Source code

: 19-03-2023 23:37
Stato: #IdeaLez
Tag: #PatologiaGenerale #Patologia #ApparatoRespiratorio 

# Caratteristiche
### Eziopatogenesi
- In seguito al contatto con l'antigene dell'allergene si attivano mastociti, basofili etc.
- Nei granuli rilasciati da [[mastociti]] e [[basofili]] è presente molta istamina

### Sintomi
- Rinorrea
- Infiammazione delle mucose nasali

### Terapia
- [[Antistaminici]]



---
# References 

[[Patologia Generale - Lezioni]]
************
*PROMPT:*
Extract every record. Keep wording exact.

*OUTPUT:*
Source code

: 19-03-2023 23:37
Stato: #IdeaLez
Tag: #PatologiaGenerale #Patologia #ApparatoRespiratorio 

# Caratteristiche
### Eziopatogenesi
- In seguito al contatto con l'antigene dell'allergene si attivano mastociti, basofili etc.
- Nei granuli rilasciati da [[mastociti]] e [[basofili]] è presente molta istamina

### Sintomi
- Rinorrea
- Infiammazione delle mucose nasali

### Terapia
- [[Antistaminici]]



---
# References 

[[Patologia Generale - Lezioni]]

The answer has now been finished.